== Segment start ==

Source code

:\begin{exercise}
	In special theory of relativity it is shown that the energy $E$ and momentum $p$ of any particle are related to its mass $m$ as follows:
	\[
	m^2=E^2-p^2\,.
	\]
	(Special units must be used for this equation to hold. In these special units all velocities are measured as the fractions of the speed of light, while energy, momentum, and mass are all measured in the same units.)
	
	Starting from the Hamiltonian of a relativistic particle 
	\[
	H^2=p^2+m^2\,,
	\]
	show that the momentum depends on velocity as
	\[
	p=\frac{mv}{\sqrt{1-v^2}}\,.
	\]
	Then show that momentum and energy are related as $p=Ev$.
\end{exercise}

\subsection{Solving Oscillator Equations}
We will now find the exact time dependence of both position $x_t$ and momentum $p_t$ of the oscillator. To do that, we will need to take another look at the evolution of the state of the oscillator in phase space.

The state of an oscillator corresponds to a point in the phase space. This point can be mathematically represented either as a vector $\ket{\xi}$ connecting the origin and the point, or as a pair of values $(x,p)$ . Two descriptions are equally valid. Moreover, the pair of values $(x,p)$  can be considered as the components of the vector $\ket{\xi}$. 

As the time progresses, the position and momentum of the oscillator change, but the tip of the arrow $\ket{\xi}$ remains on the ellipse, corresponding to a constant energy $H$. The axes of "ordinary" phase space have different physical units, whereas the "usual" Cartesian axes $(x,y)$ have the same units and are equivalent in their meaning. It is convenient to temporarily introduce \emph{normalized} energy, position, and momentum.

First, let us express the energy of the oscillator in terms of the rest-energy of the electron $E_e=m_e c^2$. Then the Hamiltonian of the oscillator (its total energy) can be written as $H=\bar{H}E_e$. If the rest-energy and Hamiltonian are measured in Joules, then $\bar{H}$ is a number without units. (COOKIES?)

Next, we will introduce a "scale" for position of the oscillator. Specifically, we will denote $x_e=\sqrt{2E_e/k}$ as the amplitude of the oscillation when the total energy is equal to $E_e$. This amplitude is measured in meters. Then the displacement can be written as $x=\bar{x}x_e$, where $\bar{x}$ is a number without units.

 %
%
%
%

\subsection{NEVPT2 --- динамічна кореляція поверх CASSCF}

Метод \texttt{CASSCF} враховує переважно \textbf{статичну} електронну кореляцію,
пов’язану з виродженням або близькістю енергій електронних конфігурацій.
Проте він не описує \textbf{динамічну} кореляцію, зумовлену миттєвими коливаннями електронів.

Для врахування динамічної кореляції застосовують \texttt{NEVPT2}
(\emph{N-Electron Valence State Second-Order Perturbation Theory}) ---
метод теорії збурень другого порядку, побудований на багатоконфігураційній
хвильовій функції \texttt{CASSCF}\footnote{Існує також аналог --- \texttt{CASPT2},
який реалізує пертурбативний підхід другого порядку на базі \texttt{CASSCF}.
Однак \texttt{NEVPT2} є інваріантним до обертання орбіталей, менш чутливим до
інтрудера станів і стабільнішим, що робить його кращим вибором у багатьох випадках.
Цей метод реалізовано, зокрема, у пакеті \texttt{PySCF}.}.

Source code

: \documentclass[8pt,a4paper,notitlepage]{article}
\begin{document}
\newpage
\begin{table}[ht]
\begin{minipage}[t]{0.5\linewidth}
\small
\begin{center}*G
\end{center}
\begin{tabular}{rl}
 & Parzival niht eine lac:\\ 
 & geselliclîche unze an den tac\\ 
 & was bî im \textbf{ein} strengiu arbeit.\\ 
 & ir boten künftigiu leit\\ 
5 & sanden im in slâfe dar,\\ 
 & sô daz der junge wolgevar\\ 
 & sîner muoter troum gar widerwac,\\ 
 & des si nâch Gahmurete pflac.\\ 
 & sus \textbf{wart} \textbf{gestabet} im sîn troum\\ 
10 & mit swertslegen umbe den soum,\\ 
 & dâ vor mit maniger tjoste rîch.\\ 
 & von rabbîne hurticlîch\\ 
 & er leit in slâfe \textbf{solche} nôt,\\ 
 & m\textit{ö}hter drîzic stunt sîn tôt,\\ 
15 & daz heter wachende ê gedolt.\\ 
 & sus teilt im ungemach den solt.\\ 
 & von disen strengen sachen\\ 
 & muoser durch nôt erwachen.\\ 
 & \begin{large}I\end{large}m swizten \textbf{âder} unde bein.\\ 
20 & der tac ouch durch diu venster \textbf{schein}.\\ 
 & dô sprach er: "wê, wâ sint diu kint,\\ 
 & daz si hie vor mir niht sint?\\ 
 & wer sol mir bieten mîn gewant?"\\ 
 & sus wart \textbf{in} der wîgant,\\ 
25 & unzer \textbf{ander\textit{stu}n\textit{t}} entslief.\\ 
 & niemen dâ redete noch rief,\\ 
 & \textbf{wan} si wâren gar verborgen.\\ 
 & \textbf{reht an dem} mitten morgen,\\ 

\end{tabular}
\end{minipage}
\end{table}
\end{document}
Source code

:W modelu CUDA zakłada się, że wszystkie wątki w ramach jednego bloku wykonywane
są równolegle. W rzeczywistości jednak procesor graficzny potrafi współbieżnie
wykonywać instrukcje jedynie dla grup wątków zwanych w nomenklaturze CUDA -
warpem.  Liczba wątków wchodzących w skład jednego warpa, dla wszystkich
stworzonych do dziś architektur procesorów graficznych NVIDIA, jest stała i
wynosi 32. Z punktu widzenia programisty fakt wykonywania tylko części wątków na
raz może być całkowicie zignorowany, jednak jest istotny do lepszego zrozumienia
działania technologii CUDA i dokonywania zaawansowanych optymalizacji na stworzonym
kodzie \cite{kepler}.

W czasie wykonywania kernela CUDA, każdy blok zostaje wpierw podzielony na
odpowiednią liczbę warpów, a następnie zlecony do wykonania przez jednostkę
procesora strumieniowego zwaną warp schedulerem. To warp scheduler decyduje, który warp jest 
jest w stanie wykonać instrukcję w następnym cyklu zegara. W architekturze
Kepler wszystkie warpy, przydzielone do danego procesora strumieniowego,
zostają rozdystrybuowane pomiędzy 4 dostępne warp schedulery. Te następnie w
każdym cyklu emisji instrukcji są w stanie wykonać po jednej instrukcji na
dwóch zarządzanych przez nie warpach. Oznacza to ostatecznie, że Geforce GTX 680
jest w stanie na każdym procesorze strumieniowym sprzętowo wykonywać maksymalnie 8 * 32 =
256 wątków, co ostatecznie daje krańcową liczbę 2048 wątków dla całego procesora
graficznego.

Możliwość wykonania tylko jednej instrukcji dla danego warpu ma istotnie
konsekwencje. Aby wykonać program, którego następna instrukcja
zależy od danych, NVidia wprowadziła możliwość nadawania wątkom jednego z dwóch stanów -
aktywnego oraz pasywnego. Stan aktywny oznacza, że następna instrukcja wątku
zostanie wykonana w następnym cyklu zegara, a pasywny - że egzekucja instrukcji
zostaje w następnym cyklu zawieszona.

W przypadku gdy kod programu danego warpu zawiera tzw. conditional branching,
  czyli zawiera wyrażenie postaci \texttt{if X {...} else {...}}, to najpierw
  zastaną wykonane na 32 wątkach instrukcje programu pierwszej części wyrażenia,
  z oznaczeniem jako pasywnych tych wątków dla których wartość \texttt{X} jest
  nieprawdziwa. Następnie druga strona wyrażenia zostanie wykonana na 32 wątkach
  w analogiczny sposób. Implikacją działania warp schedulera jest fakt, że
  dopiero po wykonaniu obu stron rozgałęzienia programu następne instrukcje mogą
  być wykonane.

== Segment end ==

# How to complete this task:
Nothing in the data may be omitted; transcribe it exactly.

# Exercise response:
Source code

:\begin{exercise}
	In special theory of relativity it is shown that the energy $E$ and momentum $p$ of any particle are related to its mass $m$ as follows:
	\[
	m^2=E^2-p^2\,.
	\]
	(Special units must be used for this equation to hold. In these special units all velocities are measured as the fractions of the speed of light, while energy, momentum, and mass are all measured in the same units.)
	
	Starting from the Hamiltonian of a relativistic particle 
	\[
	H^2=p^2+m^2\,,
	\]
	show that the momentum depends on velocity as
	\[
	p=\frac{mv}{\sqrt{1-v^2}}\,.
	\]
	Then show that momentum and energy are related as $p=Ev$.
\end{exercise}

\subsection{Solving Oscillator Equations}
We will now find the exact time dependence of both position $x_t$ and momentum $p_t$ of the oscillator. To do that, we will need to take another look at the evolution of the state of the oscillator in phase space.

The state of an oscillator corresponds to a point in the phase space. This point can be mathematically represented either as a vector $\ket{\xi}$ connecting the origin and the point, or as a pair of values $(x,p)$ . Two descriptions are equally valid. Moreover, the pair of values $(x,p)$  can be considered as the components of the vector $\ket{\xi}$. 

As the time progresses, the position and momentum of the oscillator change, but the tip of the arrow $\ket{\xi}$ remains on the ellipse, corresponding to a constant energy $H$. The axes of "ordinary" phase space have different physical units, whereas the "usual" Cartesian axes $(x,y)$ have the same units and are equivalent in their meaning. It is convenient to temporarily introduce \emph{normalized} energy, position, and momentum.

First, let us express the energy of the oscillator in terms of the rest-energy of the electron $E_e=m_e c^2$. Then the Hamiltonian of the oscillator (its total energy) can be written as $H=\bar{H}E_e$. If the rest-energy and Hamiltonian are measured in Joules, then $\bar{H}$ is a number without units. (COOKIES?)

Next, we will introduce a "scale" for position of the oscillator. Specifically, we will denote $x_e=\sqrt{2E_e/k}$ as the amplitude of the oscillation when the total energy is equal to $E_e$. This amplitude is measured in meters. Then the displacement can be written as $x=\bar{x}x_e$, where $\bar{x}$ is a number without units.

 %
%
%
%

\subsection{NEVPT2 --- динамічна кореляція поверх CASSCF}

Метод \texttt{CASSCF} враховує переважно \textbf{статичну} електронну кореляцію,
пов’язану з виродженням або близькістю енергій електронних конфігурацій.
Проте він не описує \textbf{динамічну} кореляцію, зумовлену миттєвими коливаннями електронів.

Для врахування динамічної кореляції застосовують \texttt{NEVPT2}
(\emph{N-Electron Valence State Second-Order Perturbation Theory}) ---
метод теорії збурень другого порядку, побудований на багатоконфігураційній
хвильовій функції \texttt{CASSCF}\footnote{Існує також аналог --- \texttt{CASPT2},
який реалізує пертурбативний підхід другого порядку на базі \texttt{CASSCF}.
Однак \texttt{NEVPT2} є інваріантним до обертання орбіталей, менш чутливим до
інтрудера станів і стабільнішим, що робить його кращим вибором у багатьох випадках.
Цей метод реалізовано, зокрема, у пакеті \texttt{PySCF}.}.

Source code

: \documentclass[8pt,a4paper,notitlepage]{article}
\begin{document}
\newpage
\begin{table}[ht]
\begin{minipage}[t]{0.5\linewidth}
\small
\begin{center}*G
\end{center}
\begin{tabular}{rl}
 & Parzival niht eine lac:\\ 
 & geselliclîche unze an den tac\\ 
 & was bî im \textbf{ein} strengiu arbeit.\\ 
 & ir boten künftigiu leit\\ 
5 & sanden im in slâfe dar,\\ 
 & sô daz der junge wolgevar\\ 
 & sîner muoter troum gar widerwac,\\ 
 & des si nâch Gahmurete pflac.\\ 
 & sus \textbf{wart} \textbf{gestabet} im sîn troum\\ 
10 & mit swertslegen umbe den soum,\\ 
 & dâ vor mit maniger tjoste rîch.\\ 
 & von rabbîne hurticlîch\\ 
 & er leit in slâfe \textbf{solche} nôt,\\ 
 & m\textit{ö}hter drîzic stunt sîn tôt,\\ 
15 & daz heter wachende ê gedolt.\\ 
 & sus teilt im ungemach den solt.\\ 
 & von disen strengen sachen\\ 
 & muoser durch nôt erwachen.\\ 
 & \begin{large}I\end{large}m swizten \textbf{âder} unde bein.\\ 
20 & der tac ouch durch diu venster \textbf{schein}.\\ 
 & dô sprach er: "wê, wâ sint diu kint,\\ 
 & daz si hie vor mir niht sint?\\ 
 & wer sol mir bieten mîn gewant?"\\ 
 & sus wart \textbf{in} der wîgant,\\ 
25 & unzer \textbf{ander\textit{stu}n\textit{t}} entslief.\\ 
 & niemen dâ redete noch rief,\\ 
 & \textbf{wan} si wâren gar verborgen.\\ 
 & \textbf{reht an dem} mitten morgen,\\ 

\end{tabular}
\end{minipage}
\end{table}
\end{document}
Source code

:W modelu CUDA zakłada się, że wszystkie wątki w ramach jednego bloku wykonywane
są równolegle. W rzeczywistości jednak procesor graficzny potrafi współbieżnie
wykonywać instrukcje jedynie dla grup wątków zwanych w nomenklaturze CUDA -
warpem.  Liczba wątków wchodzących w skład jednego warpa, dla wszystkich
stworzonych do dziś architektur procesorów graficznych NVIDIA, jest stała i
wynosi 32. Z punktu widzenia programisty fakt wykonywania tylko części wątków na
raz może być całkowicie zignorowany, jednak jest istotny do lepszego zrozumienia
działania technologii CUDA i dokonywania zaawansowanych optymalizacji na stworzonym
kodzie \cite{kepler}.

W czasie wykonywania kernela CUDA, każdy blok zostaje wpierw podzielony na
odpowiednią liczbę warpów, a następnie zlecony do wykonania przez jednostkę
procesora strumieniowego zwaną warp schedulerem. To warp scheduler decyduje, który warp jest 
jest w stanie wykonać instrukcję w następnym cyklu zegara. W architekturze
Kepler wszystkie warpy, przydzielone do danego procesora strumieniowego,
zostają rozdystrybuowane pomiędzy 4 dostępne warp schedulery. Te następnie w
każdym cyklu emisji instrukcji są w stanie wykonać po jednej instrukcji na
dwóch zarządzanych przez nie warpach. Oznacza to ostatecznie, że Geforce GTX 680
jest w stanie na każdym procesorze strumieniowym sprzętowo wykonywać maksymalnie 8 * 32 =
256 wątków, co ostatecznie daje krańcową liczbę 2048 wątków dla całego procesora
graficznego.

Możliwość wykonania tylko jednej instrukcji dla danego warpu ma istotnie
konsekwencje. Aby wykonać program, którego następna instrukcja
zależy od danych, NVidia wprowadziła możliwość nadawania wątkom jednego z dwóch stanów -
aktywnego oraz pasywnego. Stan aktywny oznacza, że następna instrukcja wątku
zostanie wykonana w następnym cyklu zegara, a pasywny - że egzekucja instrukcji
zostaje w następnym cyklu zawieszona.

W przypadku gdy kod programu danego warpu zawiera tzw. conditional branching,
  czyli zawiera wyrażenie postaci \texttt{if X {...} else {...}}, to najpierw
  zastaną wykonane na 32 wątkach instrukcje programu pierwszej części wyrażenia,
  z oznaczeniem jako pasywnych tych wątków dla których wartość \texttt{X} jest
  nieprawdziwa. Następnie druga strona wyrażenia zostanie wykonana na 32 wątkach
  w analogiczny sposób. Implikacją działania warp schedulera jest fakt, że
  dopiero po wykonaniu obu stron rozgałęzienia programu następne instrukcje mogą
  być wykonane.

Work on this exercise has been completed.